WHAT YOU HAVE TO DO >> Take the records below and print them verbatim up to and including the line that carries "Authorメソッド側でpo".

SUPPLIED MATERIAL >>
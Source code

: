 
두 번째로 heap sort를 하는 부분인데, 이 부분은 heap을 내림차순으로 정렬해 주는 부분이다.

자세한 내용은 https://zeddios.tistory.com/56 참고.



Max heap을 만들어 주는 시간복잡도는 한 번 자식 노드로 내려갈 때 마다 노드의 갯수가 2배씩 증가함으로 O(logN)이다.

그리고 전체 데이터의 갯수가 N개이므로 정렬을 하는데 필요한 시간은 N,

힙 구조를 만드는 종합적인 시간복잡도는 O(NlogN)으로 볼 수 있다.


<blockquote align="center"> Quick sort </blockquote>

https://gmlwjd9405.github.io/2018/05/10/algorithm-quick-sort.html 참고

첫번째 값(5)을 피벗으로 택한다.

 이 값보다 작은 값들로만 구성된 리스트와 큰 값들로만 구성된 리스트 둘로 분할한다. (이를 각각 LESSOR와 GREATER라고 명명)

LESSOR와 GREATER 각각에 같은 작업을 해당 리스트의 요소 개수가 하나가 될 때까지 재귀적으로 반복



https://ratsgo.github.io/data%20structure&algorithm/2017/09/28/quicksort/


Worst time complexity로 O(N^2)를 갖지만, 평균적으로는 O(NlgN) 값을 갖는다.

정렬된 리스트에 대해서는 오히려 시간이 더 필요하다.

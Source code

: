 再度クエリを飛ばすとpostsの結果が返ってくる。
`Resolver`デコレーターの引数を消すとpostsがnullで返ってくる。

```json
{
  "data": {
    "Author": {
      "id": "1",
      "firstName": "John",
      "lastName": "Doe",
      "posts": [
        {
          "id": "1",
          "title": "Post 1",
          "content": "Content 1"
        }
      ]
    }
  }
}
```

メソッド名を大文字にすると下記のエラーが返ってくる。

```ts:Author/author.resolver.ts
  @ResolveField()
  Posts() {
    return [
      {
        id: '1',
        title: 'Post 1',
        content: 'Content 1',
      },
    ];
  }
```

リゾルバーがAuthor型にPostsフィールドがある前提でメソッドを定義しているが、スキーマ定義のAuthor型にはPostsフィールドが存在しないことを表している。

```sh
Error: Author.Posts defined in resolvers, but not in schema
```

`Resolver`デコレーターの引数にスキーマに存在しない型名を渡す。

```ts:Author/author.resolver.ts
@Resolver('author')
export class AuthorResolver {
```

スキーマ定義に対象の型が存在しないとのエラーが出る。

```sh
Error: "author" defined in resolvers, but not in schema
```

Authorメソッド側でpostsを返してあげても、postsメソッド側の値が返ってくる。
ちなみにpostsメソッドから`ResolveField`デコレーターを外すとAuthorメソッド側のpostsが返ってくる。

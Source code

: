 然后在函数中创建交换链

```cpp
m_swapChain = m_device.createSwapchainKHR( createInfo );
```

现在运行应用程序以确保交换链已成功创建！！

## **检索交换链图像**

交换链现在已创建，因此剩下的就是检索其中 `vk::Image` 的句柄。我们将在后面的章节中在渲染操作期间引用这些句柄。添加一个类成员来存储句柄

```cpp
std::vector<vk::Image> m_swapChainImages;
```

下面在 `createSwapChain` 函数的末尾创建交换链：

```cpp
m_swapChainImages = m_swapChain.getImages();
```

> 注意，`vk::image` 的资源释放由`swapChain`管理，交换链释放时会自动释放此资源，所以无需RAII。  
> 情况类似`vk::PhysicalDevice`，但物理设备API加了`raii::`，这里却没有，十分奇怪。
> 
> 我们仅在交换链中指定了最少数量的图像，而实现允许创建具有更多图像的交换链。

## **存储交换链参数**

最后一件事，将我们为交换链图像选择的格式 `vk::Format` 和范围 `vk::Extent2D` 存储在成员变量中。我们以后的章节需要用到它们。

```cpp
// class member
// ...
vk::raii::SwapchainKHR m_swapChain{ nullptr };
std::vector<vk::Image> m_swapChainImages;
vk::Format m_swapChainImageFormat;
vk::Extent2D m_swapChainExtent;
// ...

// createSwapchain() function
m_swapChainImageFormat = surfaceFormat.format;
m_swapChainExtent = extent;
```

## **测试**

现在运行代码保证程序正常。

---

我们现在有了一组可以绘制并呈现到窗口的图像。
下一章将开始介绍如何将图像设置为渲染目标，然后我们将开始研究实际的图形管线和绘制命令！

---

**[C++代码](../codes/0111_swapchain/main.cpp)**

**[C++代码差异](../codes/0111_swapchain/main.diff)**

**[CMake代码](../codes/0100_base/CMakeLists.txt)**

EXERCISE RESPONSE >>
Source code

: 
두 번째로 heap sort를 하는 부분인데, 이 부분은 heap을 내림차순으로 정렬해 주는 부분이다.

자세한 내용은 https://zeddios.tistory.com/56 참고.



Max heap을 만들어 주는 시간복잡도는 한 번 자식 노드로 내려갈 때 마다 노드의 갯수가 2배씩 증가함으로 O(logN)이다.

그리고 전체 데이터의 갯수가 N개이므로 정렬을 하는데 필요한 시간은 N,

힙 구조를 만드는 종합적인 시간복잡도는 O(NlogN)으로 볼 수 있다.


<blockquote align="center"> Quick sort </blockquote>

https://gmlwjd9405.github.io/2018/05/10/algorithm-quick-sort.html 참고

첫번째 값(5)을 피벗으로 택한다.

 이 값보다 작은 값들로만 구성된 리스트와 큰 값들로만 구성된 리스트 둘로 분할한다. (이를 각각 LESSOR와 GREATER라고 명명)

LESSOR와 GREATER 각각에 같은 작업을 해당 리스트의 요소 개수가 하나가 될 때까지 재귀적으로 반복



https://ratsgo.github.io/data%20structure&algorithm/2017/09/28/quicksort/


Worst time complexity로 O(N^2)를 갖지만, 평균적으로는 O(NlgN) 값을 갖는다.

정렬된 리스트에 대해서는 오히려 시간이 더 필요하다.

Source code

: 再度クエリを飛ばすとpostsの結果が返ってくる。
`Resolver`デコレーターの引数を消すとpostsがnullで返ってくる。

```json
{
  "data": {
    "Author": {
      "id": "1",
      "firstName": "John",
      "lastName": "Doe",
      "posts": [
        {
          "id": "1",
          "title": "Post 1",
          "content": "Content 1"
        }
      ]
    }
  }
}
```

メソッド名を大文字にすると下記のエラーが返ってくる。

```ts:Author/author.resolver.ts
  @ResolveField()
  Posts() {
    return [
      {
        id: '1',
        title: 'Post 1',
        content: 'Content 1',
      },
    ];
  }
```

リゾルバーがAuthor型にPostsフィールドがある前提でメソッドを定義しているが、スキーマ定義のAuthor型にはPostsフィールドが存在しないことを表している。

```sh
Error: Author.Posts defined in resolvers, but not in schema
```

`Resolver`デコレーターの引数にスキーマに存在しない型名を渡す。

```ts:Author/author.resolver.ts
@Resolver('author')
export class AuthorResolver {
```

スキーマ定義に対象の型が存在しないとのエラーが出る。

```sh
Error: "author" defined in resolvers, but not in schema
```

Authorメソッド側でpostsを返してあげても、postsメソッド側の値が返ってくる。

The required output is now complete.